Exercise objective
Each record below should appear again exactly as written.
◆ ◆ ◆ ◆ ◆
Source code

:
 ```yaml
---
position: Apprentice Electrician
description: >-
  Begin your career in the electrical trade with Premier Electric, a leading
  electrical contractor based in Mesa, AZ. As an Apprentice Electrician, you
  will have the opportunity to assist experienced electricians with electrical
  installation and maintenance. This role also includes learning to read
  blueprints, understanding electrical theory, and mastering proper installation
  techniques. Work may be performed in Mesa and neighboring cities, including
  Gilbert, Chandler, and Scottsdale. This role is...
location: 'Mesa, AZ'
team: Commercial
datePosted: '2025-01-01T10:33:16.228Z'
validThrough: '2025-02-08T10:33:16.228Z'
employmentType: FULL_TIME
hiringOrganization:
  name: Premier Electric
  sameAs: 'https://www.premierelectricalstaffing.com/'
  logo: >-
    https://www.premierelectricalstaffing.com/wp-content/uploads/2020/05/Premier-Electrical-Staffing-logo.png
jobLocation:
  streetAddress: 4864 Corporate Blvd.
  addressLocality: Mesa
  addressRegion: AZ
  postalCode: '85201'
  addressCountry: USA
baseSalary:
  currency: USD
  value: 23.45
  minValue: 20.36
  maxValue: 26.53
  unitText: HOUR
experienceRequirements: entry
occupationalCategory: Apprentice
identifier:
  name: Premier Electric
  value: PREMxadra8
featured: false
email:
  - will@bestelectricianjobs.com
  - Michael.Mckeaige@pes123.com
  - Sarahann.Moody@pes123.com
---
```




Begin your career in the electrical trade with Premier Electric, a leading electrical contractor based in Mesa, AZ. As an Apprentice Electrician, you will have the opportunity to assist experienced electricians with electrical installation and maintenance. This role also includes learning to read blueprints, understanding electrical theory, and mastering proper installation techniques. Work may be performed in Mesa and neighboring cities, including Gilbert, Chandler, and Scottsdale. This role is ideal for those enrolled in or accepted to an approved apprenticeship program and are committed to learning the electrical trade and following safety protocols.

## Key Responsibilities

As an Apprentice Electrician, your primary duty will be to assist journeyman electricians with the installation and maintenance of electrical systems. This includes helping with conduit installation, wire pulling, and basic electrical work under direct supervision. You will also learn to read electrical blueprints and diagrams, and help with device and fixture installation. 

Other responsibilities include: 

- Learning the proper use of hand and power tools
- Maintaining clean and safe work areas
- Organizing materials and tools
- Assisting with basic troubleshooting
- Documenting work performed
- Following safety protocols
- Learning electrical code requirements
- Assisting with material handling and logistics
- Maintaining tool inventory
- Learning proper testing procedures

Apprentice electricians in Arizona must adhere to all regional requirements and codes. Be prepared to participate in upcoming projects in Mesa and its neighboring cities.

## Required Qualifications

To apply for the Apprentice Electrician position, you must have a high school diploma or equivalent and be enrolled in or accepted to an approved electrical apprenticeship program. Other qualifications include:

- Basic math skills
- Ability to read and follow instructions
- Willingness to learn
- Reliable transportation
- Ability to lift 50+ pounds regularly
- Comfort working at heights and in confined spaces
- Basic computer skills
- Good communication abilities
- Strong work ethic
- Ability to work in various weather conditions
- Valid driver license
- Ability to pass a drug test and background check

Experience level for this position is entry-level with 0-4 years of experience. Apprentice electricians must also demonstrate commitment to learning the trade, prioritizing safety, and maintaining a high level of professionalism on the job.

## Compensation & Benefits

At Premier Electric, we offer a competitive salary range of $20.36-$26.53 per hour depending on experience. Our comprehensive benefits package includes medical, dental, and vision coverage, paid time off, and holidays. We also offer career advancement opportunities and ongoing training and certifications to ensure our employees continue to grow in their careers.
◆ ◆ ◆ ◆ ◆
Answer space
Source code

:
 ```yaml
---
position: Apprentice Electrician
description: >-
  Begin your career in the electrical trade with Premier Electric, a leading
  electrical contractor based in Mesa, AZ. As an Apprentice Electrician, you
  will have the opportunity to assist experienced electricians with electrical
  installation and maintenance. This role also includes learning to read
  blueprints, understanding electrical theory, and mastering proper installation
  techniques. Work may be performed in Mesa and neighboring cities, including
  Gilbert, Chandler, and Scottsdale. This role is...
location: 'Mesa, AZ'
team: Commercial
datePosted: '2025-01-01T10:33:16.228Z'
validThrough: '2025-02-08T10:33:16.228Z'
employmentType: FULL_TIME
hiringOrganization:
  name: Premier Electric
  sameAs: 'https://www.premierelectricalstaffing.com/'
  logo: >-
    https://www.premierelectricalstaffing.com/wp-content/uploads/2020/05/Premier-Electrical-Staffing-logo.png
jobLocation:
  streetAddress: 4864 Corporate Blvd.
  addressLocality: Mesa
  addressRegion: AZ
  postalCode: '85201'
  addressCountry: USA
baseSalary:
  currency: USD
  value: 23.45
  minValue: 20.36
  maxValue: 26.53
  unitText: HOUR
experienceRequirements: entry
occupationalCategory: Apprentice
identifier:
  name: Premier Electric
  value: PREMxadra8
featured: false
email:
  - will@bestelectricianjobs.com
  - Michael.Mckeaige@pes123.com
  - Sarahann.Moody@pes123.com
---
```




Begin your career in the electrical trade with Premier Electric, a leading electrical contractor based in Mesa, AZ. As an Apprentice Electrician, you will have the opportunity to assist experienced electricians with electrical installation and maintenance. This role also includes learning to read blueprints, understanding electrical theory, and mastering proper installation techniques. Work may be performed in Mesa and neighboring cities, including Gilbert, Chandler, and Scottsdale. This role is ideal for those enrolled in or accepted to an approved apprenticeship program and are committed to learning the electrical trade and following safety protocols.

## Key Responsibilities

As an Apprentice Electrician, your primary duty will be to assist journeyman electricians with the installation and maintenance of electrical systems. This includes helping with conduit installation, wire pulling, and basic electrical work under direct supervision. You will also learn to read electrical blueprints and diagrams, and help with device and fixture installation. 

Other responsibilities include: 

- Learning the proper use of hand and power tools
- Maintaining clean and safe work areas
- Organizing materials and tools
- Assisting with basic troubleshooting
- Documenting work performed
- Following safety protocols
- Learning electrical code requirements
- Assisting with material handling and logistics
- Maintaining tool inventory
- Learning proper testing procedures

Apprentice electricians in Arizona must adhere to all regional requirements and codes. Be prepared to participate in upcoming projects in Mesa and its neighboring cities.

## Required Qualifications

To apply for the Apprentice Electrician position, you must have a high school diploma or equivalent and be enrolled in or accepted to an approved electrical apprenticeship program. Other qualifications include:

- Basic math skills
- Ability to read and follow instructions
- Willingness to learn
- Reliable transportation
- Ability to lift 50+ pounds regularly
- Comfort working at heights and in confined spaces
- Basic computer skills
- Good communication abilities
- Strong work ethic
- Ability to work in various weather conditions
- Valid driver license
- Ability to pass a drug test and background check

Experience level for this position is entry-level with 0-4 years of experience. Apprentice electricians must also demonstrate commitment to learning the trade, prioritizing safety, and maintaining a high level of professionalism on the job.

## Compensation & Benefits

At Premier Electric, we offer a competitive salary range of $20.36-$26.53 per hour depending on experience. Our comprehensive benefits package includes medical, dental, and vision coverage, paid time off, and holidays. We also offer career advancement opportunities and ongoing training and certifications to ensure our employees continue to grow in their careers.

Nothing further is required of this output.